Build resilience and self-management skills
Our research group focuses on projects that have the potential to improve function and quality of life and reduce disability following injury or illness. These projects include research on cognitive, behavioral, psychological and health care system factors that affect outcomes following injury.
We closely collaborate with partners in the Department of Health Policy and Management and the Major Extremity Trauma Research Consortium in the Johns Hopkins Bloomberg School of Public Health, as well as the departments of orthopaedics, psychiatry, and anesthesiology and critical care medicine in the Johns Hopkins University School of Medicine.
On this page:
We strive to improve function and quality of life after such events as amputation, chronic disease, chronic pain, musculoskeletal injury and orthopaedic injury. Our team is particularly interested in developing assessment and treatment approaches that:
Use risk stratification to match patients with appropriate treatment
Increase patient engagement
Patti Ephraim, MPHResearch Associate, Epidemiology
Johns Hopkins School of Public Health
Tricia KirkhartProgram Coordinator
Johns Hopkins Department of Physical Medicine and Rehabilitation
LaPricia Lewis BoyérProgram Coordinator
Johns Hopkins Department of Physical Medicine and Rehabilitation and the Division of General Internal Medicine
We are pleased to be working in collaboration with the Amputee Coalition, Phoenix Society for burn survivors and METRC - Major Extremity Trauma Research Consortium.

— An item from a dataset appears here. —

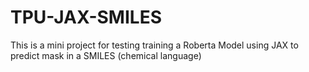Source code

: # TPU-JAX-SMILES

This is a mini project for testing training a Roberta Model using JAX to predict mask in a SMILES (chemical language)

Principal Investigator: Stephen T. Wegener, Ph.D.
Funding Source: Department of Health and Human Services, Administration for Community Living, NIDILRR – Field Initiated Program, Grant #90IF0068
Study Information: Take Charge of Burn Pain is an interactive program aiming to help manage pain following a burn injury. It is designed to work with treatments to help decrease pain and improve function.
Burns are the fourth leading cause of injury and death in the U.S. Despite the best efforts of burn care professionals, burns frequently result in acute and chronic pain, poor functional outcomes, significant psychological distress and impaired participation in life and work for otherwise healthy individuals. People with burn injuries have limited access to comprehensive pain care due to lack of local resources, as well as financial constraints and mobility issues.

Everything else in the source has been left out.